Там, на неведомых дорожках… - Евгений Панкратов
Шрифт:
Интервал:
Закладка:
Демон растянулся на земле, из его разбитых губ текла тонкая струйка черной крови. Меч, оставшийся зажатым, я откинул в сторону.
— Трусы и рубашка лежат на песке, никто не плывет по опасной реке, — насмешливо декламировал я.
Демон зарычал и стал подниматься, увеличиваясь в размере. Меч полыхнул фиолетовым и вновь овеществился в его руке. Теперь он был вдвое выше меня, с более длинными руками. Изменились черты лица, стали грубее и словно пошли рубцами. На теле появились элементы брони, черные роговые выступы, шипы, пара новых фиолетовых татуировок.
Я двумя перекатами сместился к ближайшей колоне и какое-то время использовал ее как «живой» щит между нами, бегая вокруг и не позволяя себя достать. Однако вскоре демон, продолжавший меняться, вырос и окреп настолько, что двумя последовательными ударами снес колонну к едреней фене. Положение становилось хуже некуда. Хотя не, в положении оказываются неопытные институтки, а у нас тут — ситуация. Может быть даже уже ситуёвина…

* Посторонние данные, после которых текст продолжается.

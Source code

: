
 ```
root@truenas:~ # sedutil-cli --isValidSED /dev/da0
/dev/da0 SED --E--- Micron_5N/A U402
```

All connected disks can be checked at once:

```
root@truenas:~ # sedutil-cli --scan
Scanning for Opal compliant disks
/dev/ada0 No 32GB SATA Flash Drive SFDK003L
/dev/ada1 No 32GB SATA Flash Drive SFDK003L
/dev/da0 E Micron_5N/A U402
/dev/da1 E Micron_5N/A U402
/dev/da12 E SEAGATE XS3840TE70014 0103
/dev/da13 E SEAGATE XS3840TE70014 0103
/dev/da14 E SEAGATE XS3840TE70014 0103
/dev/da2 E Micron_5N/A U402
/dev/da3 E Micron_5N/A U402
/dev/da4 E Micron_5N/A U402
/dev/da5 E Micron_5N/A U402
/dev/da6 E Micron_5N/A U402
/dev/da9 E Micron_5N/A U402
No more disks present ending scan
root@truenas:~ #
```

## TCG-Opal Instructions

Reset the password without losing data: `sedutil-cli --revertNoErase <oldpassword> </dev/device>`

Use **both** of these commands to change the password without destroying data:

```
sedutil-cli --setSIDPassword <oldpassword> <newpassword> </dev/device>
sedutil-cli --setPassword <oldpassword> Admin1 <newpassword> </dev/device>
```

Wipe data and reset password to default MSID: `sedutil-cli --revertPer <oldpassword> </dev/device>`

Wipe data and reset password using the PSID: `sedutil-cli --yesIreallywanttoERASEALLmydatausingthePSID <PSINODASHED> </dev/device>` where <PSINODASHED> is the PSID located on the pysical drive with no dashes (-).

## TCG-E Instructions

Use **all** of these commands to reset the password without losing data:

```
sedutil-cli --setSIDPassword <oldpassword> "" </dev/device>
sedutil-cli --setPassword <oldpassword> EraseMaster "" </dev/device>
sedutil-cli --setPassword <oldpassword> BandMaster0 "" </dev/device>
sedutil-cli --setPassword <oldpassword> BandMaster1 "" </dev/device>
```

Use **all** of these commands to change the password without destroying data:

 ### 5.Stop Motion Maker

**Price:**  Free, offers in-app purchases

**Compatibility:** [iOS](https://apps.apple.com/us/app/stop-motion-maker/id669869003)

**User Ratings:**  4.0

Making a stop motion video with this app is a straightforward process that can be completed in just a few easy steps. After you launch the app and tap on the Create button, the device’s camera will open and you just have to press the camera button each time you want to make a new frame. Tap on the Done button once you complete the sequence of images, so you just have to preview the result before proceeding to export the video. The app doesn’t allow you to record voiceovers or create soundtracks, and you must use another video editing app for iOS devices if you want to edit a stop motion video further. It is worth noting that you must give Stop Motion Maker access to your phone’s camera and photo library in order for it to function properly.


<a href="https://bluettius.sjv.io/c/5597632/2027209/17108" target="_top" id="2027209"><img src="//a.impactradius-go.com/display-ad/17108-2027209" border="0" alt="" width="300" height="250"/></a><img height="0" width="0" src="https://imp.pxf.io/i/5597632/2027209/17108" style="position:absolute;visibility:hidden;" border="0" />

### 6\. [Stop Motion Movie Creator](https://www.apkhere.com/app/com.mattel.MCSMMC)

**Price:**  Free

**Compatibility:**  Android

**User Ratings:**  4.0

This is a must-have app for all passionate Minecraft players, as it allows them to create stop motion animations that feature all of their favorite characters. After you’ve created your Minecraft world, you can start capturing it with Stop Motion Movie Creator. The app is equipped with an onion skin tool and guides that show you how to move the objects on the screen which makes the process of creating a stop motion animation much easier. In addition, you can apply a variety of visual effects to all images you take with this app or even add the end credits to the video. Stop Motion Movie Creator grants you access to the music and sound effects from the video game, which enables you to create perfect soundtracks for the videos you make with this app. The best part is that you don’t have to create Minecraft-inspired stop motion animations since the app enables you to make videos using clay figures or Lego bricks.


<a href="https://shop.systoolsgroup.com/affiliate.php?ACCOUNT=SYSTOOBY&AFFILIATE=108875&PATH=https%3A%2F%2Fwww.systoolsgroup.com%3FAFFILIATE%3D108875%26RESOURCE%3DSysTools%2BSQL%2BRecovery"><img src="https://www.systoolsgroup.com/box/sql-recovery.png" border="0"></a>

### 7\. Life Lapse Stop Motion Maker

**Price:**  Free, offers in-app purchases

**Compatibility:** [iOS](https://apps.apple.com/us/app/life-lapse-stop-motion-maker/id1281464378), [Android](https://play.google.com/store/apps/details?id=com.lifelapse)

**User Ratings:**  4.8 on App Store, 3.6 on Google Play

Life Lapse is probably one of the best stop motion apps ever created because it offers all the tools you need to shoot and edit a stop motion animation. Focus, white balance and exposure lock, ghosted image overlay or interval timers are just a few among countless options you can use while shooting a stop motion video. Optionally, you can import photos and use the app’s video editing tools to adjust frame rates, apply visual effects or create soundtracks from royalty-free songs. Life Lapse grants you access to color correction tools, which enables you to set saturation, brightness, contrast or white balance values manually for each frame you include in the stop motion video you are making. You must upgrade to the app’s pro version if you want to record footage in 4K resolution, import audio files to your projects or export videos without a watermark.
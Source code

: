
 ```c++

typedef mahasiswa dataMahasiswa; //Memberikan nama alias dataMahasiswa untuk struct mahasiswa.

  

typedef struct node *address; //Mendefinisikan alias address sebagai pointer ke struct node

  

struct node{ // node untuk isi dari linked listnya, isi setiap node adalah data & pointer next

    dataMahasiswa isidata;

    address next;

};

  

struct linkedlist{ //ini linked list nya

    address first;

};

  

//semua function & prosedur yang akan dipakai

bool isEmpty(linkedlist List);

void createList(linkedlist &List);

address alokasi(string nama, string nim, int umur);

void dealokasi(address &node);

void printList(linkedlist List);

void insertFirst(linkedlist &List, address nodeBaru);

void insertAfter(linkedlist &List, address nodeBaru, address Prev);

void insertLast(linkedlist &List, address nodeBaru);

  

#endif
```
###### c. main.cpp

— Да едрись оно всё конем! — в сердцах крикнул я, выбросил рогатину и со всей дури устремился в сторону выхода.
Демон победно заорал и бросился в погоню, а на моем браслете все сильнее и сильнее набухали желтые индикаторы накопления ультимативного ресурса. До выхода мы не добежали, ульта накопилась раньше. Я в прыжке оттолкнулся от колонны, разворачиваясь, и, активировав ореол, устремился в сторону противника. Остановиться удалось метров через сто, не раньше. Не распластавшись в этот раз, я даже сумел приземлиться на ноги и проскользил по полу, гася инерцию.
В зале царила разруха. Всё, что попалось мне на пути, пол, колоны, ступени, демон, всё это было уничтожено. Словно кто-то пальнул здесь огромным лучом мега-лазера, диаметром эдак в человеческое тело. От демона остались ошметки, лужа жидкости, правая голень, половина юбки с левой ногой, кисть левой руки с мечом и голова.
— Так вот… ты какой, — с трудом пробулькала голова.
— Цветочек аленький, — закончил я за него. — Так, дружище, за то, что обучил языку, тибэгать тебя не буду.
— Что … есть… тибегать? — полюбопытствовала едва живая голова профессора Доуэля.
— Ну, это значит унижать или осквернять тело противника после победы над ним, — великодушно пояснил я. — Пойду за сурицей, тебя облутаю на обратном пути, думаю твое золото, оружие, да и рога пригодятся, уж не обессудь. Авось в этот раз получится вынести все это из сна…
Голова тихо забулькала, не то возмущаясь, не то презрительно смеясь. Я развернулся и направился в сторону подъемника. Системные сообщения, которые стали появляться еще после победы над призрачным волком, я смахнул в периферийную область, займусь ими после того, как завладею сурицей, а то что-то порядком мне тут поднадоело, вечер, так сказать, переставал быть томным.
Не прошел я и десяти шагов, как за моей спиной послышались звонкие насмешливые аплодисменты.
— Браво! — раздался голос демона.
Я с замиранием сердца обернулся: демон стоял жив-живехонек, цел-целехонек, мерзко скалился и высокомерно глядел на меня как на кусок гуано.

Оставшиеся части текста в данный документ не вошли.